(MATERIAL FOR THE TASK Opens)
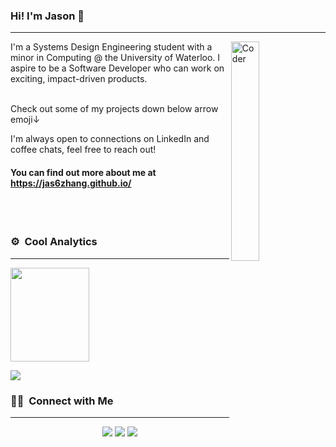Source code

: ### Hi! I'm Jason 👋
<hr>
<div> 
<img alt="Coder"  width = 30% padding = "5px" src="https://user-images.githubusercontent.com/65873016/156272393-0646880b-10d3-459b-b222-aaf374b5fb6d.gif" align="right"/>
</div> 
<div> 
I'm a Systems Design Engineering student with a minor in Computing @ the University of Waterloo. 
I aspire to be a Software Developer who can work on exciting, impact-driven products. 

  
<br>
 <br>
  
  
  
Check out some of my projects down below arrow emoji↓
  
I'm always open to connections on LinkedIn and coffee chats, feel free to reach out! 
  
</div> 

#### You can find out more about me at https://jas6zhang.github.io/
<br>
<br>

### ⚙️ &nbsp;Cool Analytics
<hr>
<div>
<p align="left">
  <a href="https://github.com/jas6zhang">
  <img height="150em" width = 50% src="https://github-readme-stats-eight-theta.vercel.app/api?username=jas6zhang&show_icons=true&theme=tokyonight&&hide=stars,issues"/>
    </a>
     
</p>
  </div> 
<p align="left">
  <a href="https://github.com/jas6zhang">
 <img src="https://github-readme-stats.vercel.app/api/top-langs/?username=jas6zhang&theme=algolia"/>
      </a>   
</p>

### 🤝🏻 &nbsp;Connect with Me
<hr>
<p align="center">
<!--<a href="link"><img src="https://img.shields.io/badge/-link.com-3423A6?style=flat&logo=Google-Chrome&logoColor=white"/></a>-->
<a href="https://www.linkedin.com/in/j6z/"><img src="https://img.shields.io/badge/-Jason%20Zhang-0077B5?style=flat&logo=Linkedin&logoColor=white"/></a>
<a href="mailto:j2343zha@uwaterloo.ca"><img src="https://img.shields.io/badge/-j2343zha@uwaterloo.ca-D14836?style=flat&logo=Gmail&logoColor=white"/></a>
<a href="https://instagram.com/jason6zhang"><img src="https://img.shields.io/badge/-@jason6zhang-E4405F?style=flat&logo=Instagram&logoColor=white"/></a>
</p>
(MATERIAL FOR THE TASK Closes)
(MATERIAL FOR THE TASK Opens)
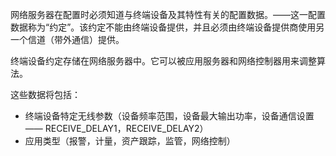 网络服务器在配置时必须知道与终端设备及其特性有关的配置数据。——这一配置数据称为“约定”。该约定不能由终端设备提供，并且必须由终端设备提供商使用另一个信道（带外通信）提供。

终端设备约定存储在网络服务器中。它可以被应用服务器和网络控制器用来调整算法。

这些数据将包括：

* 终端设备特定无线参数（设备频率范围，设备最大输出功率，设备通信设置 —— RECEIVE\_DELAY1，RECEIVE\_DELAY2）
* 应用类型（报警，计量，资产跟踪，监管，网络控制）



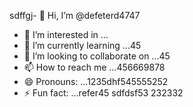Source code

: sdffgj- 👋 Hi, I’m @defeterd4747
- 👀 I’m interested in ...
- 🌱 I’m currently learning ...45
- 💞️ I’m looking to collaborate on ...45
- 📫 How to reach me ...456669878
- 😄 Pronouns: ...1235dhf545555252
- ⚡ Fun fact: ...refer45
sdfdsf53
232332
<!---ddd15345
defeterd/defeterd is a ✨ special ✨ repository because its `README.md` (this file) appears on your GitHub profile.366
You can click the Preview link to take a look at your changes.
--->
(MATERIAL FOR THE TASK Closes)
Wherever the word "align" appears in the listing, copy the line that holds it.

<img alt="Coder"  width = 30% padding = "5px" src="https://user-images.githubusercontent.com/65873016/156272393-0646880b-10d3-459b-b222-aaf374b5fb6d.gif" align="right"/>
<p align="left">
<p align="left">
<p align="center">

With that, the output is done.